Trente et unième jour de confinerie.

Maman elle a voulu que je soye beau pour monter voir la vioque, à commencer par la coiffure. Faut dire que ça fait bien deux mois que je suis pas allé voir le merlan et avec les pauvres cheveux qui me restent j’ai l’air d’un vrai ahuri. Alors elle a ressorti le machin qu’elle m’avait offert pour mon anniversaire, le Couptif ça s’appelle, un truc à piles fabriqué en Chine. Y’a une belle documentation qu’a été livrée avec, en couleurs, avec des têtes de vieux et de jeunes du genre « avant après ». C’est simple, on a même l’impression qu’en coupant les cheveux, le bidule donne l’air intelligent. Mais ce genre de chose ça fait partie des cadeaux empoisonnés qu’on regarde une fois et qu’on oublie au fond d’un placard. Mais Maman elle oublie rien, même les trucs stupides dans ce genre-là. C’était gentil de me l’offrir mais ça aurait été vraiment charmant de l’égarer pour de bon.

On s’est installés dans le salon, moi dans un fauteuil et elle avec le truc en main pendant que je lisais le mode d’emploi : ça paraissait facile, fallait appuyer sur le bouton et pis faire une glissade de l’appareil d’avant en arrière. Sur la photo il était beau le monsieur chinois après le passage du machin, et il souriait en plus, ça inspirait confiance.On allait commencer quand on a sonné à la porte : c’était un livreur de produits charcutiers, un fabricant qu’on a retrouvé pour remplacer Gradoub.

Bref, Maman elle m’a passé le bidule pour aller ouvrir, et comme ça s’éternisait je m’en suis servi tout seul, comme ils disaient dans la brochure. Je l’ai passé sur toute ma tête et j’ai attendu. Quand Maman elle est revenue elle s’est mise à rigoler comme une tordue : ça m’avait coupé les cheveux tout en désordre et pis ça avait aussi tournicoté les mèches. Je me suis regardé dans la glace, et c’était pas beau à voir, une vraie tête de balai à chiottes !

Je me suis un peu récupéré le truc avec un peigne, mais c’est vraiment pas terrible.

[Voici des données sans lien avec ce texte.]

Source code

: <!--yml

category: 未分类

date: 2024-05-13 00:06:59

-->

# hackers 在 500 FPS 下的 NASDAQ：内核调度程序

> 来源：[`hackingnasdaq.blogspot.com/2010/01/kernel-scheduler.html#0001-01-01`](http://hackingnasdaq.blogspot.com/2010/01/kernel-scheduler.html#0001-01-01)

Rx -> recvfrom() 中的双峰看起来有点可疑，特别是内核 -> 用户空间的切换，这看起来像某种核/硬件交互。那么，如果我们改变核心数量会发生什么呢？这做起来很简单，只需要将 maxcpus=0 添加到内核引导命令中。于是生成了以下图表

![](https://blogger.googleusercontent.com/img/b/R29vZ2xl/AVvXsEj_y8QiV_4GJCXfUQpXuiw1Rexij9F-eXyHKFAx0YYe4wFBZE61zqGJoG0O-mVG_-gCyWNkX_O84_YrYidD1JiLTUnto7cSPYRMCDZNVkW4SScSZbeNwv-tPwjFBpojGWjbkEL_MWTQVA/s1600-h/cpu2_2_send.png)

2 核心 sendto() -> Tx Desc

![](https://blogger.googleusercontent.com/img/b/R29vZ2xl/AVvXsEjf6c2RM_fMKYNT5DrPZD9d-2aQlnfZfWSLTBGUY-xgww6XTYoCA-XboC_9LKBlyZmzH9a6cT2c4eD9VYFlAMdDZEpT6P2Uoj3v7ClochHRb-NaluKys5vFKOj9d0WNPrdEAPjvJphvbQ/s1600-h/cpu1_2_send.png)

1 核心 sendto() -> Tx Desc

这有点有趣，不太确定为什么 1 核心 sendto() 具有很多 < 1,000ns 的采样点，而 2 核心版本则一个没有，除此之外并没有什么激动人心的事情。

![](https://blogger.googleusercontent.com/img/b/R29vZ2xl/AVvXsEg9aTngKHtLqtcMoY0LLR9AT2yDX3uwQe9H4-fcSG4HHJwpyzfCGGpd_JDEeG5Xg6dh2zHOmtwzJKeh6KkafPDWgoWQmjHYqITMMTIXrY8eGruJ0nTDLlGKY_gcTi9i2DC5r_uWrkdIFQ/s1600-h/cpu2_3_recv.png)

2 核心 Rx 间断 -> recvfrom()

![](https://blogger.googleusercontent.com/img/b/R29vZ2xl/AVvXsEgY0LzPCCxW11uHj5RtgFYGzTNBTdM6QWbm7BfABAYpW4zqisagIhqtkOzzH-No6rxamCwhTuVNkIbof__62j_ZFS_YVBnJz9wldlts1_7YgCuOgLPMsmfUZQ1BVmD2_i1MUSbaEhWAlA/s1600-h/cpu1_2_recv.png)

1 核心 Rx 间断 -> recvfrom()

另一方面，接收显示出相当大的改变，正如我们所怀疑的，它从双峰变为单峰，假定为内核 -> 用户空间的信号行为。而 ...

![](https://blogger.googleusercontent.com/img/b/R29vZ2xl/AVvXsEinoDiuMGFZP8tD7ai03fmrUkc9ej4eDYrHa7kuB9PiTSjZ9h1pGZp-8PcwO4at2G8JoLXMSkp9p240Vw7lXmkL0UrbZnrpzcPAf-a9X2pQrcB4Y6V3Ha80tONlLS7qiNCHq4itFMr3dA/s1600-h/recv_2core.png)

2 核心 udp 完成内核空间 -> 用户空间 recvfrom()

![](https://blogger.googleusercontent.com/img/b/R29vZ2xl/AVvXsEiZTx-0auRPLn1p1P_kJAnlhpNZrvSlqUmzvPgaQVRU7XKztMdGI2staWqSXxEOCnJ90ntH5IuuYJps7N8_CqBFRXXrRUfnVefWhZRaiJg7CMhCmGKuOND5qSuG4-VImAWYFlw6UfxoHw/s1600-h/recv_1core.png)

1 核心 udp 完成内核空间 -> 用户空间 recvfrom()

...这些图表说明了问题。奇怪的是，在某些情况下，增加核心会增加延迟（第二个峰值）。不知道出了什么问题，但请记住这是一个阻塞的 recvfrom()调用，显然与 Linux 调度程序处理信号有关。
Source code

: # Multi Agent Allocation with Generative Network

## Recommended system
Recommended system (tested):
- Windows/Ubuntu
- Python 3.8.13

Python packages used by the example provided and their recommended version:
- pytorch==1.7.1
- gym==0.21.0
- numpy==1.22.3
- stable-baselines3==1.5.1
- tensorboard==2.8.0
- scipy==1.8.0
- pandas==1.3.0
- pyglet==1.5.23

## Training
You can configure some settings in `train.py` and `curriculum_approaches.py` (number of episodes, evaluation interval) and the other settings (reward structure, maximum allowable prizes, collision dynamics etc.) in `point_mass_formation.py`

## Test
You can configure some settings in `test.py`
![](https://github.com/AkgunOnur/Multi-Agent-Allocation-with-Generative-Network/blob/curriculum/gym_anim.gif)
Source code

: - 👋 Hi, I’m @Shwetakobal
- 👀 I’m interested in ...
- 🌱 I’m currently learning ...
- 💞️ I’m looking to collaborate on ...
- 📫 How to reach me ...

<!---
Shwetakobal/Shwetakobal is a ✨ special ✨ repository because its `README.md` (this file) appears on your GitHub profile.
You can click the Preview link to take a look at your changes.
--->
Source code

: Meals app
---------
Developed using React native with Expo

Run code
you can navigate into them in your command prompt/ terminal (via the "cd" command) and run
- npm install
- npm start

On a jeté le Couptif, encore une escroquerie ! En attendant j’ai vraiment l’air d’un con.Pour m’arranger, j’ai mis ma chemise bleu ciel des beaux jours, le pantalon en velours à côtes et j’ai enfilé par-dessus un pull de ma jeunesse en laine mélangée Tergal. Bien sûr je faisais bien propre comme ça mais avec ma tête d’abruti, c’était un peu limite quand même.

Et j’ai mis aussi mes charentaises du dimanche en ficelle de queue de cheval. J’était beau des pieds, c’était déjà ça.

Alors on est montés pour embrasser la belledoche, comme elle m’a jamais beaucoup aimé, j’étais un peu craintif, tout de même.Elle était encore couchée, alors je me suis approché avec un air aimable comme je sais faire. Le problème c’est qu’elle entend plus et qu’elle voit presque que dalle. J’y ai dit « bonjour belle maman » et là c’est reparti comme en quatorze :

– Ah… monsieur Chirac c’est gentil d’être venu ! Fallait pas, l’Elysée c’est bien loin tout de même et vous savez, faut pas sortir… !

Et là, Maman elle a bien essayé de la détromper, en lui disant que j’étais son gendre, que Chirac il viendrait un autre jour, et ceci, et cela.

Mais elle a rien voulu savoir, elle s’est agrippé à ma main et elle m’a demandé des nouvelles de toute la famille de Chirac, à commencer par la Bernadette. J’ai dû tout inventer, raconter n’importe quoi, au bout d’une demie heure j’en avais marre.

Alors elle s’est endormie tout d’un coup et s’est mise à ronfler…

Je suis reparti de la chambre la queue basse. M’étais avis que je venais d’en prendre pour perpète et que j’allais faire le Chirac pendant une paye…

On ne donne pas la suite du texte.